The 6,000 level on the S&P 500 (SPX) has been a key battleground lately — and it’s one that traders should be watching closely. We’ve been struggling to get through that level for about a week now.
On Monday’s open, the index tapped right up to 6,000 — or 5,999 — then backed away from it again. Then we crept up to 6,038 by Tuesday’s close, but we could easily come right back down anytime this week or next.
If you’ve been following my commentary over the past several weeks, I’ve said this was an important resistance zone and that we’d likely have trouble breaking through it. That continues to play out.

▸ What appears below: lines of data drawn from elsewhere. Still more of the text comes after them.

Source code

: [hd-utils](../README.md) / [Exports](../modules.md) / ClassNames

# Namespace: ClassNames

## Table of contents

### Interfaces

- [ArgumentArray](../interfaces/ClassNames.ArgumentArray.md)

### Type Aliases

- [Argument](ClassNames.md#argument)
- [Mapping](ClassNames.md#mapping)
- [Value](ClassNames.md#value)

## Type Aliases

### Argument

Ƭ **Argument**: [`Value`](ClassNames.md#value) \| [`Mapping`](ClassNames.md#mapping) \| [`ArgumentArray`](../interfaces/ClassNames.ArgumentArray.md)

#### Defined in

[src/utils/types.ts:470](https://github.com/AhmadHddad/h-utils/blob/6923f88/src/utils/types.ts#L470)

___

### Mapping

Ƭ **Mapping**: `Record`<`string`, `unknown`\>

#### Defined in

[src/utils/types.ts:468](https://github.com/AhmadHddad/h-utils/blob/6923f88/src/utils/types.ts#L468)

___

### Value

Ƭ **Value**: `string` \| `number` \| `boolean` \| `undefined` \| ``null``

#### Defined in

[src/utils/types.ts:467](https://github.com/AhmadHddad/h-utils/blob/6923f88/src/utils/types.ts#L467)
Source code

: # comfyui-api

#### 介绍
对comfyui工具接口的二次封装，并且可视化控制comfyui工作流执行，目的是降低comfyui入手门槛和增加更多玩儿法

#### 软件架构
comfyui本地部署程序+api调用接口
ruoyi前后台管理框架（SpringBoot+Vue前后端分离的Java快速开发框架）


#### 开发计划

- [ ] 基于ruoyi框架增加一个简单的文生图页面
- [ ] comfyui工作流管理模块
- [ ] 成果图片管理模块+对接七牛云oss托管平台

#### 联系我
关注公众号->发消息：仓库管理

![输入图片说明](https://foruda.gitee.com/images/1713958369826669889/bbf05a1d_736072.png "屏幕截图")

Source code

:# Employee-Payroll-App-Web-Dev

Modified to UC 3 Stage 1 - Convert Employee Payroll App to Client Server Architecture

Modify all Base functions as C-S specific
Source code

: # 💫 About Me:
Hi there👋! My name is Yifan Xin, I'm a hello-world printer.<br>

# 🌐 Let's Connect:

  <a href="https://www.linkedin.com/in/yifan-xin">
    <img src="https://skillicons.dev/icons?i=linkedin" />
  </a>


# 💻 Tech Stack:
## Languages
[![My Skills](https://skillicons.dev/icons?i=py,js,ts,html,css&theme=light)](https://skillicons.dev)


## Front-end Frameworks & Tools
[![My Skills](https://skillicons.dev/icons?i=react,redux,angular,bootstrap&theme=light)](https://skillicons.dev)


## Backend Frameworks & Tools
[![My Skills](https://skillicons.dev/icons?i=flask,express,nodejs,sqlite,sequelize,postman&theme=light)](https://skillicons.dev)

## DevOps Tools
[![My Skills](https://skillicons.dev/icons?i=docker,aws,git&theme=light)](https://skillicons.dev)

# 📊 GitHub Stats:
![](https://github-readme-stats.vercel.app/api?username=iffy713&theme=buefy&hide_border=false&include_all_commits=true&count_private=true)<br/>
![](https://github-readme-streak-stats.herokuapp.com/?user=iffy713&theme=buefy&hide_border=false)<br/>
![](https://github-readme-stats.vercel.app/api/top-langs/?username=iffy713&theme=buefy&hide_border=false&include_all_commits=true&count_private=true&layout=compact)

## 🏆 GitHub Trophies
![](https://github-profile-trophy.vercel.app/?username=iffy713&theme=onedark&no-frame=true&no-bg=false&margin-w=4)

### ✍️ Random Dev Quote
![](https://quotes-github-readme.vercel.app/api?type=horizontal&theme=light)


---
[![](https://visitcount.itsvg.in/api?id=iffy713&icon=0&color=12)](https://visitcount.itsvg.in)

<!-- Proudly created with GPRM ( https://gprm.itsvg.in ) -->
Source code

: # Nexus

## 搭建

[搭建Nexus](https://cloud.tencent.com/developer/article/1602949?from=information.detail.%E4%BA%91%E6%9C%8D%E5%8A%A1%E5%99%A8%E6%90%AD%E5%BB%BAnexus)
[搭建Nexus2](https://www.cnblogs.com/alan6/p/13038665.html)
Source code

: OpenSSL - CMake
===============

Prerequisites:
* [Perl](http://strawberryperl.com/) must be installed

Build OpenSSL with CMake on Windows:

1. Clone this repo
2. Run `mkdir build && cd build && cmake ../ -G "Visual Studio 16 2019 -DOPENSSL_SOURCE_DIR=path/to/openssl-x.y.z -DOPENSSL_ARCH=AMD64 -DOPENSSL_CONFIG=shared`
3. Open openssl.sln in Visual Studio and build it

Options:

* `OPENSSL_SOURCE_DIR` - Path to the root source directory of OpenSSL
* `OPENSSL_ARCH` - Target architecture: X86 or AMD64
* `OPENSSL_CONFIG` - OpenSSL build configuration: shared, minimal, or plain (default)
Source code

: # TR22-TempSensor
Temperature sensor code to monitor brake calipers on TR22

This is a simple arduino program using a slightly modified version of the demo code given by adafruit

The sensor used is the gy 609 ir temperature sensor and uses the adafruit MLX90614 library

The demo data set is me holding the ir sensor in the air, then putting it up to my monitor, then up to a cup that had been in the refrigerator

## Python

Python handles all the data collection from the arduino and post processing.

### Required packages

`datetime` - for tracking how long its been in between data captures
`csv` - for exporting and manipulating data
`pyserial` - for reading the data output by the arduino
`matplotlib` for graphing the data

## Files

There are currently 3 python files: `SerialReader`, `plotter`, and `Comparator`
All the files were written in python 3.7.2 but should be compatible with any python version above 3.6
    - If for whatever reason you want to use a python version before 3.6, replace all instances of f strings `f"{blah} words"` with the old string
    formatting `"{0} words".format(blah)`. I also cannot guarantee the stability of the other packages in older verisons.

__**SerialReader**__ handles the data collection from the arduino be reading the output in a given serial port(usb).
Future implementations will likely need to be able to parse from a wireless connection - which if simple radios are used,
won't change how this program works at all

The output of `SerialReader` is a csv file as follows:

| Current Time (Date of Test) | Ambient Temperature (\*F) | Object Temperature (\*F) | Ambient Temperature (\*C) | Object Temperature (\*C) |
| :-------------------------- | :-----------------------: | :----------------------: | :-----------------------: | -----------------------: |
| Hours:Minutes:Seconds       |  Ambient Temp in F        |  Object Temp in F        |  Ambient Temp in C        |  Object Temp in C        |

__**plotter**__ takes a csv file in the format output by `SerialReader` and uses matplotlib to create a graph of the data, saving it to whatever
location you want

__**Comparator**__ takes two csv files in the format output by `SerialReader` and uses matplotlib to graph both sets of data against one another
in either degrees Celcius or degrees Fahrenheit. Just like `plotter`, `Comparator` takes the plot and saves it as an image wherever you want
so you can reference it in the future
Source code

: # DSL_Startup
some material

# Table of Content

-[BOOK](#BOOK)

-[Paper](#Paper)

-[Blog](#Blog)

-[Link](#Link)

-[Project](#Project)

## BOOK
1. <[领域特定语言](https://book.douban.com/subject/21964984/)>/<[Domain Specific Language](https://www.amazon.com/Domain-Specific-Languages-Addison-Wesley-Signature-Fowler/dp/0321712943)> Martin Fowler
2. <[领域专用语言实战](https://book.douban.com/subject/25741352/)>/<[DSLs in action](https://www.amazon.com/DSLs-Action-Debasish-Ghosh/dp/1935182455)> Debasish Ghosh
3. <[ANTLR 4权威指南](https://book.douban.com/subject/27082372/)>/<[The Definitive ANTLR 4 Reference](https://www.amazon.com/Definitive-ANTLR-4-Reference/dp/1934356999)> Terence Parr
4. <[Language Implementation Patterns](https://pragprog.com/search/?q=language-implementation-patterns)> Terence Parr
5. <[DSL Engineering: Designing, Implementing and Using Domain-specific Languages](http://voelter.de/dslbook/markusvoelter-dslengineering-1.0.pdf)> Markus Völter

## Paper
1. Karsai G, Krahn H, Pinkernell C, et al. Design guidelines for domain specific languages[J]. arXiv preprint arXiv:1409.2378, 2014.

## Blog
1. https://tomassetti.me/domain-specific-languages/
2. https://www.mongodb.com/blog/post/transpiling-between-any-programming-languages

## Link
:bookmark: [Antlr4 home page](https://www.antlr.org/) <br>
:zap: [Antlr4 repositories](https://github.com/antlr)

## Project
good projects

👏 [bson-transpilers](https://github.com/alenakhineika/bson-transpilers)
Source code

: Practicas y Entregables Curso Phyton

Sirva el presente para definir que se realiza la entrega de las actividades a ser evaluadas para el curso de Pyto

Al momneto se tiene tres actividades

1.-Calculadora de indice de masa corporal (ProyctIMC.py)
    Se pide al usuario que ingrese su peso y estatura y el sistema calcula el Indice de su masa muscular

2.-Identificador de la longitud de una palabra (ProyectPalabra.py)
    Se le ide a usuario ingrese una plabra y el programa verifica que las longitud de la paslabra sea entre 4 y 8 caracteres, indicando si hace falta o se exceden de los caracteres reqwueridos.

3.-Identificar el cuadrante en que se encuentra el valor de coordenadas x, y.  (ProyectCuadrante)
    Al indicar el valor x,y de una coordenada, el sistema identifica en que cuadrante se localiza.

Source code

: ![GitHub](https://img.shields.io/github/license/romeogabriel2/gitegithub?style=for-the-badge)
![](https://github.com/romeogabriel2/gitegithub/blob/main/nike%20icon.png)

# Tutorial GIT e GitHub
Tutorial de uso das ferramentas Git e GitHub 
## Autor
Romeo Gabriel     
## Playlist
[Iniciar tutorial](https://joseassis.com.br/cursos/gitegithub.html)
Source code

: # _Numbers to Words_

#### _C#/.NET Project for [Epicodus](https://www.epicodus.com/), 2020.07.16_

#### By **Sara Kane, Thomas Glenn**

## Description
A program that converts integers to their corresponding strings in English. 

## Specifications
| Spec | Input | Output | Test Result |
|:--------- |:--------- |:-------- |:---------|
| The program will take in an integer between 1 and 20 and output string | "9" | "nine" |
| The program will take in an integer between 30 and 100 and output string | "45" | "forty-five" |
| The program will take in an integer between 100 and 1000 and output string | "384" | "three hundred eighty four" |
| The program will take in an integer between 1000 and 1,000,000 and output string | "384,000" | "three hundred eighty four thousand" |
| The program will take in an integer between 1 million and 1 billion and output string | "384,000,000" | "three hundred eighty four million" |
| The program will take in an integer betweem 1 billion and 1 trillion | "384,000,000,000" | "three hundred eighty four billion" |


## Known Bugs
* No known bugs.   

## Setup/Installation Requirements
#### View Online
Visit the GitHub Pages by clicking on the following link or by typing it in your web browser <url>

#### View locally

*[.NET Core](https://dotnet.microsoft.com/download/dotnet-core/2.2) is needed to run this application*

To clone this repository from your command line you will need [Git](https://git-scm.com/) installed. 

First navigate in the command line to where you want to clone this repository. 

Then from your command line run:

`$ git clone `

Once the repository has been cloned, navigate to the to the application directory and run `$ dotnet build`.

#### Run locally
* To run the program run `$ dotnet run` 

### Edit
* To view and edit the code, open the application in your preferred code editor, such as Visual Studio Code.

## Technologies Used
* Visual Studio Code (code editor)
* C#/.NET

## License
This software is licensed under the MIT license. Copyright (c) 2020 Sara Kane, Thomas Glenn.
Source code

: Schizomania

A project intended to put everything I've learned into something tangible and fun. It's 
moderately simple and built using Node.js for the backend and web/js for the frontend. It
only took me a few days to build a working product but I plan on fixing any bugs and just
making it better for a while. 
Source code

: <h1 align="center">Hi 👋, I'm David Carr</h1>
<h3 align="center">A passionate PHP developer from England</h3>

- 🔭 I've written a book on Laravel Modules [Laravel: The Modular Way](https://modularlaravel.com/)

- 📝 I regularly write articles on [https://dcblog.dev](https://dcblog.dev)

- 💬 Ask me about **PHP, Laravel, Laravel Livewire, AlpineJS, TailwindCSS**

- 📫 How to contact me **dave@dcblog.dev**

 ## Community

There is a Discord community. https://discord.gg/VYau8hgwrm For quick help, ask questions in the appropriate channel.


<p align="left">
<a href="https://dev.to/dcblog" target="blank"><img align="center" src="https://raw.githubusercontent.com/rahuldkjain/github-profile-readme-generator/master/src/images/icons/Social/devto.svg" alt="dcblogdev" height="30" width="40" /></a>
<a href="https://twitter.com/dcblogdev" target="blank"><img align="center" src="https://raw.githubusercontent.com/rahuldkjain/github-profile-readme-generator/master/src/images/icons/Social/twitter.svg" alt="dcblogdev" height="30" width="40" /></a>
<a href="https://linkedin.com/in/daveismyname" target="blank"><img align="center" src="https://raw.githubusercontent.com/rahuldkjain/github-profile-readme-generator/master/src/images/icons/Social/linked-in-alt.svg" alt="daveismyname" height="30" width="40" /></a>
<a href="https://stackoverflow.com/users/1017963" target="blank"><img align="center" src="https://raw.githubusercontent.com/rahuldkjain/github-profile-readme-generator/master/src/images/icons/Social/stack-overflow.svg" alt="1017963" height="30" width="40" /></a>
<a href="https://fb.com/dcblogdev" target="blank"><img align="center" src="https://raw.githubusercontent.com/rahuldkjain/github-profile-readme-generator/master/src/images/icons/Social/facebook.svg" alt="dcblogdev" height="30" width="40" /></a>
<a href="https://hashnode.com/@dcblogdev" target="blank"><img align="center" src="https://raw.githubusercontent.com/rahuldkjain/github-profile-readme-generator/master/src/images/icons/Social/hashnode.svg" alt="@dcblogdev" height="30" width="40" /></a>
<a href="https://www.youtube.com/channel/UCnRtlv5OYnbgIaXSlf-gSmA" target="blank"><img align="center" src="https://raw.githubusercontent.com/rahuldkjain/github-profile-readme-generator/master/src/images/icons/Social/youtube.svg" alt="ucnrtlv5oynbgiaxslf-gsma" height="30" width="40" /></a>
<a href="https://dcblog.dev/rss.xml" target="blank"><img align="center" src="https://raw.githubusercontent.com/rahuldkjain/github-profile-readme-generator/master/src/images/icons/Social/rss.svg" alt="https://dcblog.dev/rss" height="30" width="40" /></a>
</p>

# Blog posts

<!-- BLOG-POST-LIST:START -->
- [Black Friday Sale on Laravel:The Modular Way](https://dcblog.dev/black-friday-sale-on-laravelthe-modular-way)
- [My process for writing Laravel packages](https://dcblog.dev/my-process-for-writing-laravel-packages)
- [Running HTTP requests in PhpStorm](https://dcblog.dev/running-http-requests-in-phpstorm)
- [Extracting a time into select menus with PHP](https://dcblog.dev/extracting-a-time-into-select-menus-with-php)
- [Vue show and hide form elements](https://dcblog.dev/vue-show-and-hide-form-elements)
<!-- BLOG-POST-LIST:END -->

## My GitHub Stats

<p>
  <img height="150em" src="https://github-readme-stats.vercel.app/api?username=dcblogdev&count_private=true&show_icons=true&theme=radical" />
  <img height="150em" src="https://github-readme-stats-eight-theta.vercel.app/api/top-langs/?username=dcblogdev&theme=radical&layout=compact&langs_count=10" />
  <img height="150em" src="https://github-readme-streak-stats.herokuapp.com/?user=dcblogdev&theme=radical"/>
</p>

The big question is, where do we go from here?
Bounce or Break
If SPX can move cleanly through the 6,000 level, that would be great news for this market. It would clear the way to challenge the all-time highs. But if it can’t — and that looks likely unless some major news hits — we’re looking at another pullback first.
I’m watching three key moving averages as likely bounce zones if we do pull back: the EMA 20, the MA 200 and possibly even the MA 50. In my view, it’s more likely we’ll bounce at one of those first two levels before mounting another challenge of 6,000.
There’s always a chance we could fall through all of them, but absent any major news, I think that’s unlikely. For now, I’m leaning toward a bounce and retest scenario.
How to Approach the Trade
In this type of environment, patience is key. You don’t want to get caught chasing a breakout that hasn’t materialized or fading a level that the market could power through on a catalyst.
Right now, I’m simply watching how SPX trades around 6,000 and whether it can sustain any move above it. If it fails again and pulls back, the moving averages I mentioned will become the levels to watch for a potential long setup on a bounce.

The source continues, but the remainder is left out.